Problem to work on: Keep only the lines that hold the string "Arch", filtering out the rest of the entries below.
___ Available records ___
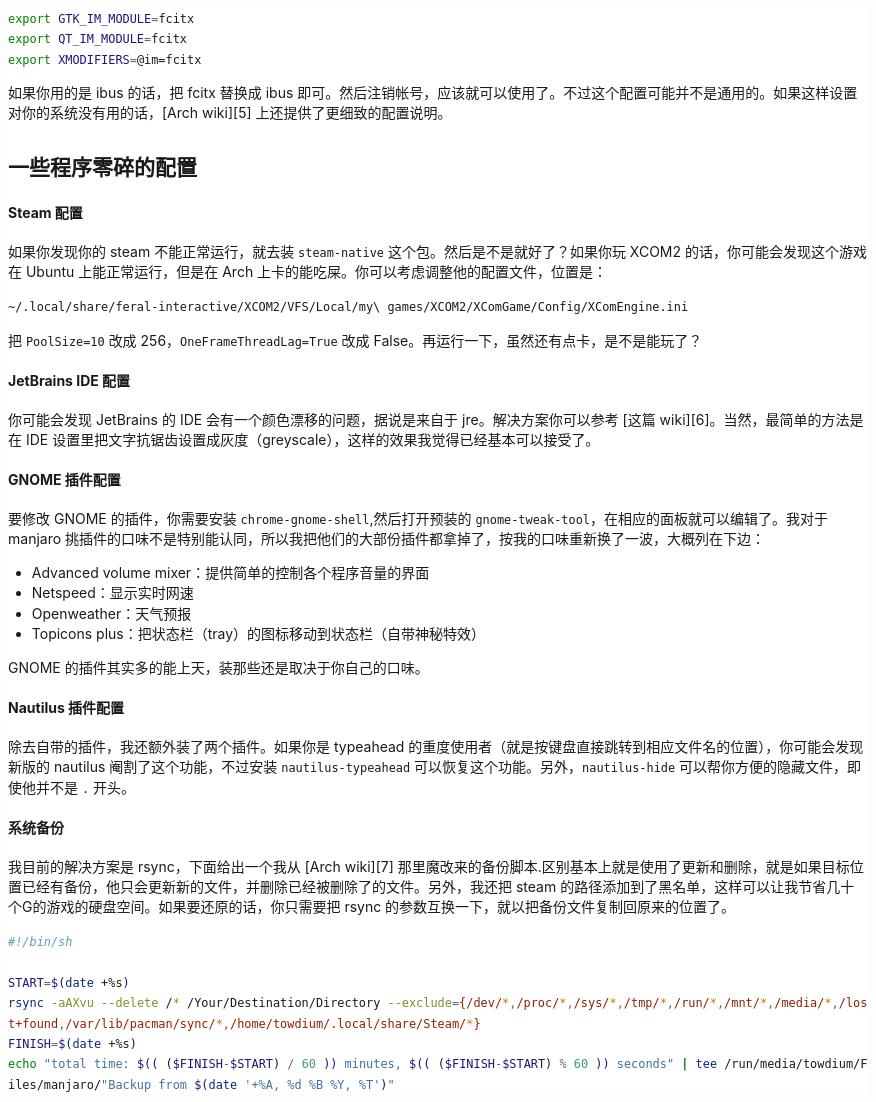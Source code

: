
 ```bash
export GTK_IM_MODULE=fcitx
export QT_IM_MODULE=fcitx
export XMODIFIERS=@im=fcitx
```

如果你用的是 ibus 的话，把 fcitx 替换成 ibus 即可。然后注销帐号，应该就可以使用了。不过这个配置可能并不是通用的。如果这样设置对你的系统没有用的话，[Arch wiki][5] 上还提供了更细致的配置说明。

## 一些程序零碎的配置

#### Steam 配置

如果你发现你的 steam 不能正常运行，就去装 `steam-native` 这个包。然后是不是就好了？如果你玩 XCOM2 的话，你可能会发现这个游戏在 Ubuntu 上能正常运行，但是在 Arch 上卡的能吃屎。你可以考虑调整他的配置文件，位置是：

```bash
~/.local/share/feral-interactive/XCOM2/VFS/Local/my\ games/XCOM2/XComGame/Config/XComEngine.ini
```

把 `PoolSize=10` 改成 256，`OneFrameThreadLag=True` 改成 False。再运行一下，虽然还有点卡，是不是能玩了？

#### JetBrains IDE 配置

你可能会发现 JetBrains 的 IDE 会有一个颜色漂移的问题，据说是来自于 jre。解决方案你可以参考 [这篇 wiki][6]。当然，最简单的方法是在 IDE 设置里把文字抗锯齿设置成灰度（greyscale），这样的效果我觉得已经基本可以接受了。

#### GNOME 插件配置

要修改 GNOME 的插件，你需要安装 `chrome-gnome-shell`,然后打开预装的 `gnome-tweak-tool`，在相应的面板就可以编辑了。我对于 manjaro 挑插件的口味不是特别能认同，所以我把他们的大部份插件都拿掉了，按我的口味重新换了一波，大概列在下边：

- Advanced volume mixer：提供简单的控制各个程序音量的界面
- Netspeed：显示实时网速
- Openweather：天气预报
- Topicons plus：把状态栏（tray）的图标移动到状态栏（自带神秘特效）

GNOME 的插件其实多的能上天，装那些还是取决于你自己的口味。

#### Nautilus 插件配置

除去自带的插件，我还额外装了两个插件。如果你是 typeahead 的重度使用者（就是按键盘直接跳转到相应文件名的位置），你可能会发现新版的 nautilus 阉割了这个功能，不过安装 `nautilus-typeahead` 可以恢复这个功能。另外，`nautilus-hide` 可以帮你方便的隐藏文件，即使他并不是 `.` 开头。

#### 系统备份

我目前的解决方案是 rsync，下面给出一个我从 [Arch wiki][7] 那里魔改来的备份脚本.区别基本上就是使用了更新和删除，就是如果目标位置已经有备份，他只会更新新的文件，并删除已经被删除了的文件。另外，我还把 steam 的路径添加到了黑名单，这样可以让我节省几十个G的游戏的硬盘空间。如果要还原的话，你只需要把 rsync 的参数互换一下，就以把备份文件复制回原来的位置了。

```bash
#!/bin/sh

START=$(date +%s)
rsync -aAXvu --delete /* /Your/Destination/Directory --exclude={/dev/*,/proc/*,/sys/*,/tmp/*,/run/*,/mnt/*,/media/*,/lost+found,/var/lib/pacman/sync/*,/home/towdium/.local/share/Steam/*}
FINISH=$(date +%s)
echo "total time: $(( ($FINISH-$START) / 60 )) minutes, $(( ($FINISH-$START) % 60 )) seconds" | tee /run/media/towdium/Files/manjaro/"Backup from $(date '+%A, %d %B %Y, %T')"
```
___
Solution to the exercise:
如果你用的是 ibus 的话，把 fcitx 替换成 ibus 即可。然后注销帐号，应该就可以使用了。不过这个配置可能并不是通用的。如果这样设置对你的系统没有用的话，[Arch wiki][5] 上还提供了更细致的配置说明。
如果你发现你的 steam 不能正常运行，就去装 `steam-native` 这个包。然后是不是就好了？如果你玩 XCOM2 的话，你可能会发现这个游戏在 Ubuntu 上能正常运行，但是在 Arch 上卡的能吃屎。你可以考虑调整他的配置文件，位置是：
我目前的解决方案是 rsync，下面给出一个我从 [Arch wiki][7] 那里魔改来的备份脚本.区别基本上就是使用了更新和删除，就是如果目标位置已经有备份，他只会更新新的文件，并删除已经被删除了的文件。另外，我还把 steam 的路径添加到了黑名单，这样可以让我节省几十个G的游戏的硬盘空间。如果要还原的话，你只需要把 rsync 的参数互换一下，就以把备份文件复制回原来的位置了。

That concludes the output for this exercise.